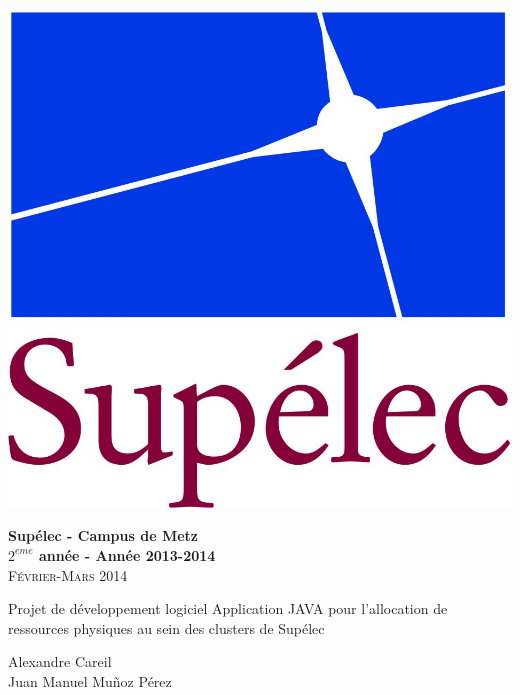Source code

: \begin{minipage}{1\textwidth}
  \centering 

  \begin{flushleft}
    \includegraphics[scale=0.3]{LogoSup.jpg}
    \newline

    \textbf{Supélec - Campus de Metz\\
      $2^{eme}$ année - Année 2013-2014}\\
    \textsc{Février-Mars 2014}
  \end{flushleft}
  
  \vskip 5cm
  {\LARGE\textsc Projet de développement logiciel}
  \vskip 0.5cm
  {\LARGE\textsc Application JAVA pour l'allocation de ressources physiques au sein des clusters de Supélec}
  \vskip 5cm

  \Large{Alexandre Careil \\
    Juan Manuel Mu\~noz Pérez}
\end{minipage}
•••••
**Work instructions:**
Only the text of the listing should be returned, exactly and in full; no image goes into the copy.

**Exercise output:**
Source code

: \begin{minipage}{1\textwidth}
  \centering 

  \begin{flushleft}
    \includegraphics[scale=0.3]{LogoSup.jpg}
    \newline

    \textbf{Supélec - Campus de Metz\\
      $2^{eme}$ année - Année 2013-2014}\\
    \textsc{Février-Mars 2014}
  \end{flushleft}
  
  \vskip 5cm
  {\LARGE\textsc Projet de développement logiciel}
  \vskip 0.5cm
  {\LARGE\textsc Application JAVA pour l'allocation de ressources physiques au sein des clusters de Supélec}
  \vskip 5cm

  \Large{Alexandre Careil \\
    Juan Manuel Mu\~noz Pérez}
\end{minipage}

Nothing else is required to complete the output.